TASK INSTRUCTIONS:
What lines in the entries below contain the word "iffc"? Copy all of them.

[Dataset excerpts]
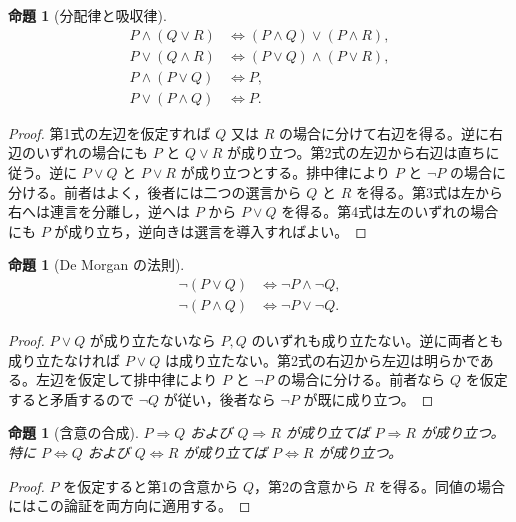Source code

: \documentclass[a5paper,10pt,dvipdfmx]{jsarticle}
\theoremstyle{definition}
\theoremstyle{plain}
\newtheorem{prop}[ruledef]{命題}
\newcommand{\iffc}{\Longleftrightarrow}
\begin{document}
\begin{prop}[分配律と吸収律]
\begin{align*}
P\land(Q\lor R)&\iffc(P\land Q)\lor(P\land R),\\
P\lor(Q\land R)&\iffc(P\lor Q)\land(P\lor R),\\
P\land(P\lor Q)&\iffc P,\\
P\lor(P\land Q)&\iffc P.
\end{align*}
\end{prop}
\begin{proof}
第1式の左辺を仮定すれば $Q$ 又は $R$ の場合に分けて右辺を得る。逆に右辺のいずれの場合にも $P$ と $Q\lor R$ が成り立つ。第2式の左辺から右辺は直ちに従う。逆に $P\lor Q$ と $P\lor R$ が成り立つとする。排中律により $P$ と $\neg P$ の場合に分ける。前者はよく，後者には二つの選言から $Q$ と $R$ を得る。第3式は左から右へは連言を分離し，逆へは $P$ から $P\lor Q$ を得る。第4式は左のいずれの場合にも $P$ が成り立ち，逆向きは選言を導入すればよい。
\end{proof}
\begin{prop}[De Morgan の法則]
\begin{align*}
\neg(P\lor Q)&\iffc\neg P\land\neg Q,\\
\neg(P\land Q)&\iffc\neg P\lor\neg Q.
\end{align*}
\end{prop}
\begin{proof}
$P\lor Q$ が成り立たないなら $P,Q$ のいずれも成り立たない。逆に両者とも成り立たなければ $P\lor Q$ は成り立たない。第2式の右辺から左辺は明らかである。左辺を仮定して排中律により $P$ と $\neg P$ の場合に分ける。前者なら $Q$ を仮定すると矛盾するので $\neg Q$ が従い，後者なら $\neg P$ が既に成り立つ。
\end{proof}
\begin{prop}[含意の合成]
$P\Rightarrow Q$ および $Q\Rightarrow R$ が成り立てば $P\Rightarrow R$ が成り立つ。特に $P\Leftrightarrow Q$ および $Q\Leftrightarrow R$ が成り立てば $P\Leftrightarrow R$ が成り立つ。
\end{prop}
\begin{proof}
$P$ を仮定すると第1の含意から $Q$，第2の含意から $R$ を得る。同値の場合にはこの論証を両方向に適用する。
\end{proof}
\end{document}
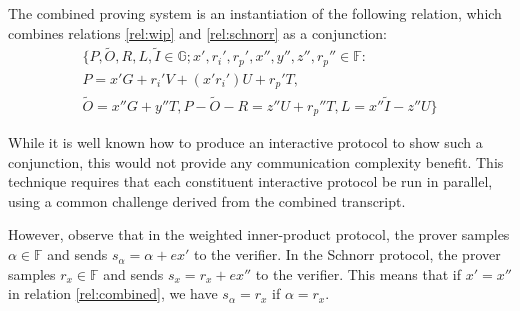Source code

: \documentclass{article}
\theoremstyle{definition}
\newcommand{\GG}{\mathbb{G}}
\newcommand{\FF}{\mathbb{F}}
\newcommand{\wt}[1]{\widetilde{#1}}
\begin{document}
The combined proving system is an instantiation of the following relation, which combines relations \ref{rel:wip} and \ref{rel:schnorr} as a conjunction:
\begin{multline}
	\label{rel:combined}
	\Big\{ P, \wt{O}, R, L, \wt{I} \in \GG ; x', r_i', r_p', x'', y'', z'', r_p'' \in \FF : \\
	P = x' G + r_i' V + (x' r_i') U + r_p' T, \\
	\wt{O} = x'' G + y'' T, P - \wt{O} - R = z'' U + r_p'' T, L = x'' \wt{I} - z'' U \Big\}
\end{multline}

While it is well known how to produce an interactive protocol to show such a conjunction, this would not provide any communication complexity benefit.
This technique requires that each constituent interactive protocol be run in parallel, using a common challenge derived from the combined transcript.

However, observe that in the weighted inner-product protocol, the prover samples $\alpha \in \FF$ and sends $s_\alpha = \alpha + e x'$ to the verifier.
In the Schnorr protocol, the prover samples $r_x \in \FF$ and sends $s_x = r_x + e x''$ to the verifier.
This means that if $x' = x''$ in relation \ref{rel:combined}, we have $s_\alpha = r_x$ if $\alpha = r_x$.
\end{document}
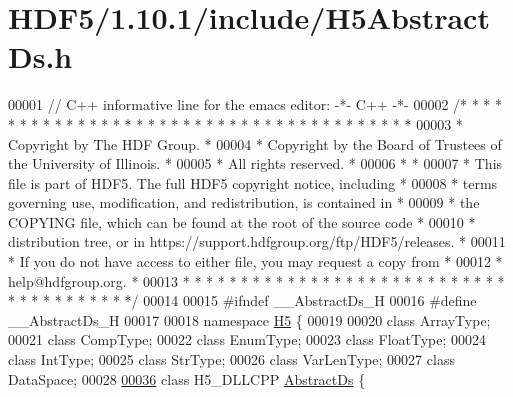 \hypertarget{_h_d_f5_21_810_81_2include_2_h5_abstract_ds_8h_source}{}\section{H\+D\+F5/1.10.1/include/\+H5\+Abstract\+Ds.h}
\label{_h_d_f5_21_810_81_2include_2_h5_abstract_ds_8h_source}

\begin{DoxyCode}
00001 \textcolor{comment}{// C++ informative line for the emacs editor: -*- C++ -*-}
00002 \textcolor{comment}{/* * * * * * * * * * * * * * * * * * * * * * * * * * * * * * * * * * * * * * *}
00003 \textcolor{comment}{ * Copyright by The HDF Group.                                               *}
00004 \textcolor{comment}{ * Copyright by the Board of Trustees of the University of Illinois.         *}
00005 \textcolor{comment}{ * All rights reserved.                                                      *}
00006 \textcolor{comment}{ *                                                                           *}
00007 \textcolor{comment}{ * This file is part of HDF5.  The full HDF5 copyright notice, including     *}
00008 \textcolor{comment}{ * terms governing use, modification, and redistribution, is contained in    *}
00009 \textcolor{comment}{ * the COPYING file, which can be found at the root of the source code       *}
00010 \textcolor{comment}{ * distribution tree, or in https://support.hdfgroup.org/ftp/HDF5/releases.  *}
00011 \textcolor{comment}{ * If you do not have access to either file, you may request a copy from     *}
00012 \textcolor{comment}{ * help@hdfgroup.org.                                                        *}
00013 \textcolor{comment}{ * * * * * * * * * * * * * * * * * * * * * * * * * * * * * * * * * * * * * * */}
00014 
00015 \textcolor{preprocessor}{#ifndef \_\_AbstractDs\_H}
00016 \textcolor{preprocessor}{#define \_\_AbstractDs\_H}
00017 
00018 \textcolor{keyword}{namespace }\hyperlink{namespace_h5}{H5} \{
00019 
00020 \textcolor{keyword}{class }ArrayType;
00021 \textcolor{keyword}{class }CompType;
00022 \textcolor{keyword}{class }EnumType;
00023 \textcolor{keyword}{class }FloatType;
00024 \textcolor{keyword}{class }IntType;
00025 \textcolor{keyword}{class }StrType;
00026 \textcolor{keyword}{class }VarLenType;
00027 \textcolor{keyword}{class }DataSpace;
00028 
\hyperlink{class_h5_1_1_abstract_ds}{00036} \textcolor{keyword}{class }H5\_DLLCPP \hyperlink{class_h5_1_1_abstract_ds}{AbstractDs} \{

\end{DoxyCode}
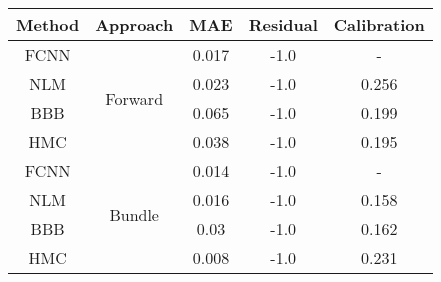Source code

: \documentclass[convert={outext=.png}]{standalone}
\begin{document}
\centering
\label{tab:experimental_results}

\begin{tabular}{c c c c c}

\hline
\hline
Method & Approach &  MAE & Residual & Calibration \\ \hline
 FCNN & \multirow{4}{*}{Forward} & 0.017 & -1.0 & - \\
 NLM &  & 0.023 & -1.0 & 0.256 \\
 BBB &  & 0.065 & -1.0 & 0.199 \\
 HMC &  & 0.038 & -1.0 & 0.195 \\
 \hline
 FCNN & \multirow{4}{*}{Bundle} & 0.014 & -1.0 & - \\
 NLM &  & 0.016 & -1.0 & 0.158 \\
 BBB &  & 0.03 & -1.0 & 0.162 \\
 HMC &  & 0.008 & -1.0 & 0.231 \\
\hline
\hline
\end{tabular}
\end{document}
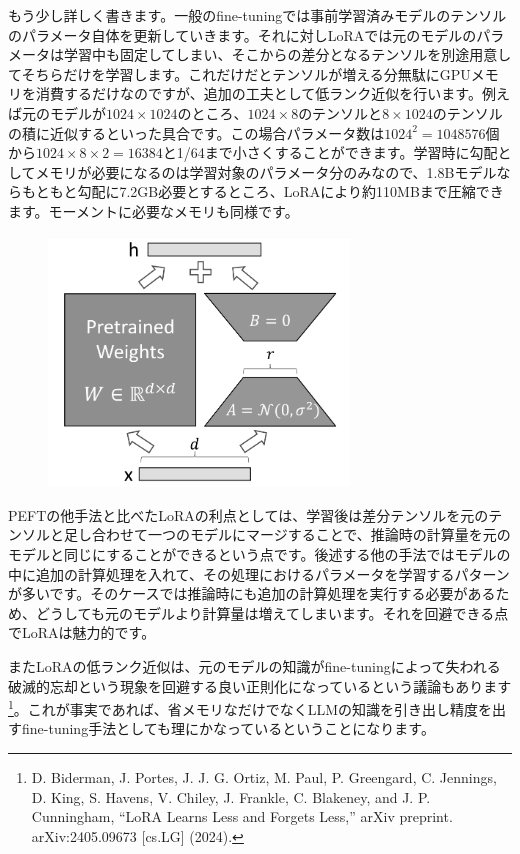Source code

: \documentclass[a5paper,twoside,dvipdfmx]{jsarticle}
\begin{document}
もう少し詳しく書きます。一般のfine-tuningでは事前学習済みモデルのテンソルのパラメータ自体を更新していきます。それに対しLoRAでは元のモデルのパラメータは学習中も固定してしまい、そこからの差分となるテンソルを別途用意してそちらだけを学習します。これだけだとテンソルが増える分無駄にGPUメモリを消費するだけなのですが、追加の工夫として低ランク近似を行います。例えば元のモデルが$1024 \times 1024$のところ、$1024 \times 8$のテンソルと$8 \times 1024$のテンソルの積に近似するといった具合です。この場合パラメータ数は$1024^2 = 1048576$個から$1024 \times 8 \times 2 = 16384$と1/64まで小さくすることができます。学習時に勾配としてメモリが必要になるのは学習対象のパラメータ分のみなので、1.8Bモデルならもともと勾配に7.2GB必要とするところ、LoRAにより約110MBまで圧縮できます。モーメントに必要なメモリも同様です。

\newpage

\begin{figure}[h]
  \centering
  \includegraphics[width=80mm]{../C105Fig/gray/lora_image.png}
 \end{figure} 

PEFTの他手法と比べたLoRAの利点としては、学習後は差分テンソルを元のテンソルと足し合わせて一つのモデルにマージすることで、推論時の計算量を元のモデルと同じにすることができるという点です。後述する他の手法ではモデルの中に追加の計算処理を入れて、その処理におけるパラメータを学習するパターンが多いです。そのケースでは推論時にも追加の計算処理を実行する必要があるため、どうしても元のモデルより計算量は増えてしまいます。それを回避できる点でLoRAは魅力的です。

またLoRAの低ランク近似は、元のモデルの知識がfine-tuningによって失われる\textsf{破滅的忘却}という現象を回避する良い正則化になっているという議論もあります\footnote{D. Biderman, J. Portes, J. J. G. Ortiz, M. Paul, P. Greengard, C. Jennings, D. King, S. Havens, V. Chiley, J. Frankle, C. Blakeney, and J. P. Cunningham, “LoRA Learns Less and Forgets Less,” arXiv preprint. arXiv:2405.09673 [cs.LG] (2024).}。これが事実であれば、省メモリなだけでなくLLMの知識を引き出し精度を出すfine-tuning手法としても理にかなっているということになります。
\end{document}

SOLUTION TO THIS EXERCISE:
\newcommand{\iffc}{\Longleftrightarrow}
P\land(Q\lor R)&\iffc(P\land Q)\lor(P\land R),\\
P\lor(Q\land R)&\iffc(P\lor Q)\land(P\lor R),\\
P\land(P\lor Q)&\iffc P,\\
P\lor(P\land Q)&\iffc P.
\neg(P\lor Q)&\iffc\neg P\land\neg Q,\\
\neg(P\land Q)&\iffc\neg P\lor\neg Q.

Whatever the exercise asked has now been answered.